Holiday memories inspire art at Bennington Museum

Memory strengthens, this time of year. The present holiday lies over many past years of lighted candles in Menorahs, or snow falling, or a record of Handel’s Messiah playing as generations of family ornaments come out of boxes to decorate the tree.

At the Bennington museum this year, memory has taken tangible forms. For the 20th anniversary of its holiday festival, the museum in Bennington, Vt., has re-imagined the annual show. This year they have asked artists to respond to one of the museum’s new acquisitions — the Memory Ware Tower.

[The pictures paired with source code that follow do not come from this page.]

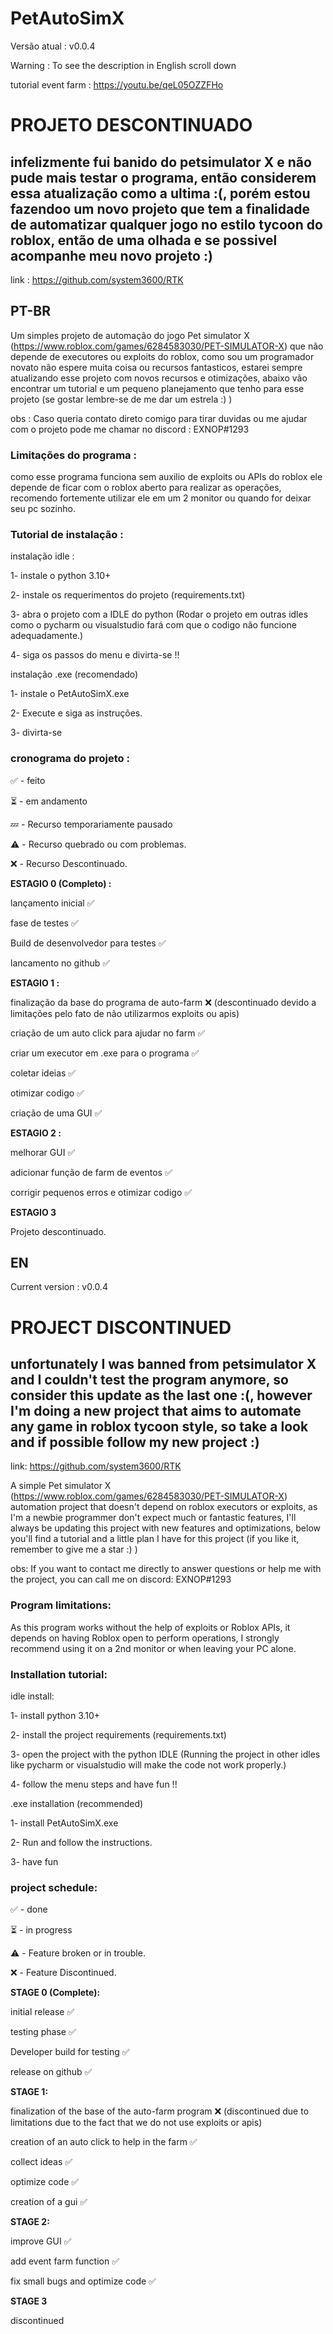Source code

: # PetAutoSimX
Versão atual : v0.0.4

Warning : To see the description in English scroll down

tutorial event farm : https://youtu.be/qeL05OZZFHo

# PROJETO DESCONTINUADO
## infelizmente fui banido do petsimulator X e não pude mais testar o programa, então considerem essa atualização como a ultima :(, porém estou fazendoo um novo projeto que tem a finalidade de automatizar qualquer jogo no estilo tycoon do roblox, então de uma olhada e se possivel acompanhe meu novo projeto :)

link : https://github.com/system3600/RTK

## PT-BR

Um simples projeto de automação do jogo Pet simulator X (https://www.roblox.com/games/6284583030/PET-SIMULATOR-X) que não depende de executores ou exploits do roblox,  como sou um programador novato não espere muita coisa ou recursos fantasticos, estarei sempre atualizando esse projeto com novos recursos e otimizações, abaixo vão encontrar um tutorial e um pequeno planejamento que tenho para esse projeto (se gostar lembre-se de me dar um estrela :) )

obs : Caso queria contato direto comigo para tirar duvidas ou me ajudar com o projeto pode me chamar no discord : EXNOP#1293

### Limitações do programa :

como esse programa funciona sem auxilio de exploits ou APIs do roblox ele depende de ficar com o roblox aberto para realizar as operações, recomendo fortemente utilizar ele em um 2 monitor ou quando for deixar seu pc sozinho.

### Tutorial de instalação :

instalação idle : 

1- instale o python 3.10+

2- instale os requerimentos do projeto (requirements.txt)

3- abra o projeto com a IDLE do python (Rodar o projeto em outras idles como o pycharm ou visualstudio fará com que o codigo não funcione adequadamente.)

4- siga os passos do menu e divirta-se !!

instalação .exe (recomendado)

1- instale o PetAutoSimX.exe

2- Execute e siga as instruções.

3- divirta-se

### cronograma do projeto :

✅ - feito

⏳ - em andamento

💤 - Recurso temporariamente pausado

⚠️ - Recurso quebrado ou com problemas.

❌ - Recurso Descontinuado.


**ESTAGIO 0 (Completo) :**


lançamento inicial ✅

fase de testes ✅

Build de desenvolvedor para testes ✅

lancamento no github ✅

**ESTAGIO 1 :**


finalização da base do programa de auto-farm ❌ (descontinuado devido a limitações pelo fato de não utilizarmos exploits ou apis)

criação de um auto click para ajudar no farm ✅

criar um executor em .exe para o programa ✅

coletar ideias ✅

otimizar codigo ✅

criação de uma GUI ✅

**ESTAGIO 2 :**

melhorar GUI ✅

adicionar função de farm de eventos ✅

corrigir pequenos erros e otimizar codigo ✅

**ESTAGIO 3**

Projeto descontinuado.

## EN
Current version : v0.0.4

# PROJECT DISCONTINUED
## unfortunately I was banned from petsimulator X and I couldn't test the program anymore, so consider this update as the last one :(, however I'm doing a new project that aims to automate any game in roblox tycoon style, so take a look and if possible follow my new project :)

link: https://github.com/system3600/RTK

A simple Pet simulator X (https://www.roblox.com/games/6284583030/PET-SIMULATOR-X) automation project that doesn't depend on roblox executors or exploits, as I'm a newbie programmer don't expect much or fantastic features, I'll always be updating this project with new features and optimizations, below you'll find a tutorial and a little plan I have for this project (if you like it, remember to give me a star :) )

obs: If you want to contact me directly to answer questions or help me with the project, you can call me on discord: EXNOP#1293

### Program limitations:

As this program works without the help of exploits or Roblox APIs, it depends on having Roblox open to perform operations, I strongly recommend using it on a 2nd monitor or when leaving your PC alone.

### Installation tutorial:

idle install:

1- install python 3.10+

2- install the project requirements (requirements.txt)

3- open the project with the python IDLE (Running the project in other idles like pycharm or visualstudio will make the code not work properly.)

4- follow the menu steps and have fun !!

.exe installation (recommended)

1- install PetAutoSimX.exe

2- Run and follow the instructions.

3- have fun

### project schedule:

✅ - done

⏳ - in progress

⚠️ - Feature broken or in trouble.

❌ - Feature Discontinued.


**STAGE 0 (Complete):**


initial release ✅

testing phase ✅

Developer build for testing ✅

release on github ✅

**STAGE 1:**


finalization of the base of the auto-farm program ❌ (discontinued due to limitations due to the fact that we do not use exploits or apis)

creation of an auto click to help in the farm ✅

collect ideas ✅

optimize code ✅

creation of a gui ✅

**STAGE 2:**

improve GUI ✅

add event farm function ✅

fix small bugs and optimize code ✅

**STAGE 3**

discontinued
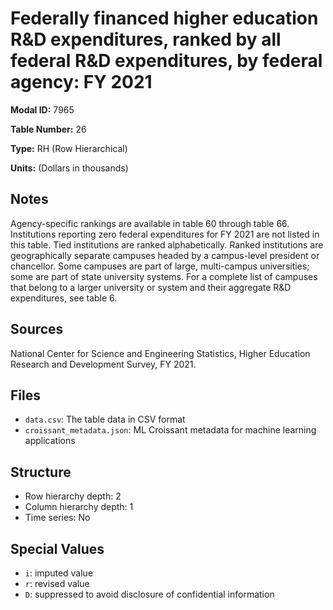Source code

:# Federally financed higher education R&D expenditures, ranked by all federal R&D expenditures, by federal agency: FY 2021

**Modal ID:** 7965

**Table Number:** 26

**Type:** RH (Row Hierarchical)

**Units:** (Dollars in thousands)

## Notes

Agency-specific rankings are available in table 60 through table 66. Institutions reporting zero federal expenditures for FY 2021 are not listed in this table. Tied institutions are ranked alphabetically. Ranked institutions are geographically separate campuses headed by a campus-level president or chancellor. Some campuses are part of large, multi-campus universities; some are part of state university systems. For a complete list of campuses that belong to a larger university or system and their aggregate R&D expenditures, see table 6.

## Sources

National Center for Science and Engineering Statistics, Higher Education Research and Development Survey, FY 2021.

## Files

- `data.csv`: The table data in CSV format
- `croissant_metadata.json`: ML Croissant metadata for machine learning applications

## Structure

- Row hierarchy depth: 2
- Column hierarchy depth: 1
- Time series: No

## Special Values

- `i`: imputed value
- `r`: revised value
- `D`: suppressed to avoid disclosure of confidential information
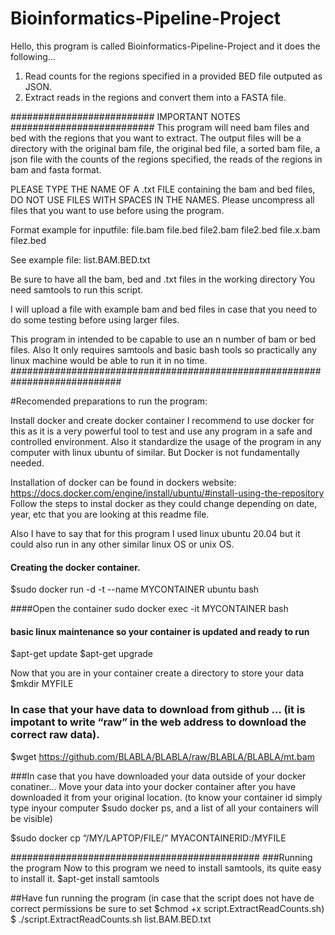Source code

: # Bioinformatics-Pipeline-Project


Hello, this program is called Bioinformatics-Pipeline-Project and it does the following…
1. Read counts for the regions specified in a provided BED file outputed as JSON.
2. Extract reads in the regions and convert them into a FASTA file.

########################## IMPORTANT NOTES  ##########################
This program will need bam files and bed with the regions that you want to extract. 
The output files will be a directory with the original bam file, the original bed file, a sorted bam file, 
a json file with the counts of the regions specified, the reads of the regions in bam and fasta format. 

PLEASE TYPE THE NAME OF A .txt FILE containing the bam
and bed files, DO NOT USE FILES WITH SPACES IN THE NAMES.
Please uncompress all files that you want to use before using the program.

Format example for inputfile:
file.bam file.bed
file2.bam file2.bed
file.x.bam filez.bed

See example file: list.BAM.BED.txt

Be sure to have all the bam, bed and .txt files in the working directory
You need samtools to run this script.

I will upload a file with example bam and bed files in case that you need to do some testing before using larger files.

This program in intended to be capable to use an n number of bam or bed files. Also It only requires samtools and basic bash tools
so practically any linux machine would be able to run it in no time.
############################################################################

#Recomended preparations to run the program:

Install docker and create docker container 
I recommend to use docker for this as it is a very powerful tool to test and use any program in a safe and controlled environment. 
Also it standardize the usage of the program in any computer with linux ubuntu of similar. 
But Docker is not fundamentally needed. 

Installation of docker can be found in dockers website: 
https://docs.docker.com/engine/install/ubuntu/#install-using-the-repository
Follow the steps to instal docker as they could change depending on date, year, etc that you are looking at this readme file. 

Also I have to say that for this program I used linux ubuntu 20.04 but it could also run in any other similar linux OS or unix OS. 

#### Creating the docker container. 
$sudo docker run -d -t --name MYCONTAINER ubuntu bash

####Open the container 
sudo docker exec -it MYCONTAINER bash

#### basic linux maintenance so your container is updated and ready to run
$apt-get update 
$apt-get upgrade

Now that you are in your container create a directory to store your data 
$mkdir MYFILE

### In case that your have data to download from github … (it is impotant to write “raw” in the web address to download the correct raw data). 
$wget https://github.com/BLABLA/BLABLA/raw/BLABLA/BLABLA/mt.bam

###In case that you have downloaded your data outside of your docker conatiner... Move your data into your docker container 
after you have downloaded it from your original location. (to know your container id simply type inyour computer $sudo docker ps, 
and a list of all your containers will be visible)

$sudo docker cp “/MY/LAPTOP/FILE/” MYACONTAINERID:/MYFILE

#############################################
###Running the program
Now to this program we need to install samtools, its quite easy to install it.
$apt-get install samtools

##Have fun running the program (in case that the script does not have de correct permissions be sure to set $chmod +x script.ExtractReadCounts.sh)
$ ./script.ExtractReadCounts.sh list.BAM.BED.txt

Stephen Warren's Memory Ware Tower has inspired the 2015
Sculpture by Stephen Warren

The Memory Ware Tower has inspired the 2015 "Festival Re-imagined" at the Bennington Museum. Image courtesy of the Bennington Museum.

The festival committee wanted to reach out to the community and local artists, said museum curator Jamie Franklin, and to incubate new work: as the museum’s Executive Director, Robert Wolterstorff, likes to say, the root word in museum is Muse.

The Memory Ware Tower is a 4-foot-tall spire with a spiral stair made by Stephen C. Warren in West Hartford, Vt., in 1894. Franklin recently acquired it for the museum’s permanent collection. He has concentrated in the last few years on building the museum’s collection of grassroots art — Brût, folk, visionary work by self-taught artists outside the mainstream — and he highlighted grassroots artwork work in a wide-ranging exhibit last summer, including the memory tower.

“It’s a spectacular object,” he said.

Memory ware was a popular pass-time in the 19th and early 20th centuries, he explained. People attached trinkets, buttons and shells to bottles, boxes, Mason jars. But this one is unique in its size and shape. He thinks of it as an observation tower.

Beyond the maker’s name and date, he has found few records of Warren’s life, he added, except that he is listed as a “Jack-of-all-trades” in his Civil War enlistment papers. He married, raised children, worked as a laborer and mechanic, and when he was 70 years old he made this mosaic.

The tower reflects the idea of memory and the ways an object can have stories embedded in it, Franklin said. And the artists’ responses have varied widely. Four members of the local arts community juried the show: Anthony Cafritz, artist and founder of Salem Art Works arts center and sculpture park in Salem, N.Y.; Joyce Hall at Bennington Pottery; Stella Ehrich, an artist in North Bennington; and Gregory De Luca, proprietor of Three Pairs Gallery in Dorset, Vt.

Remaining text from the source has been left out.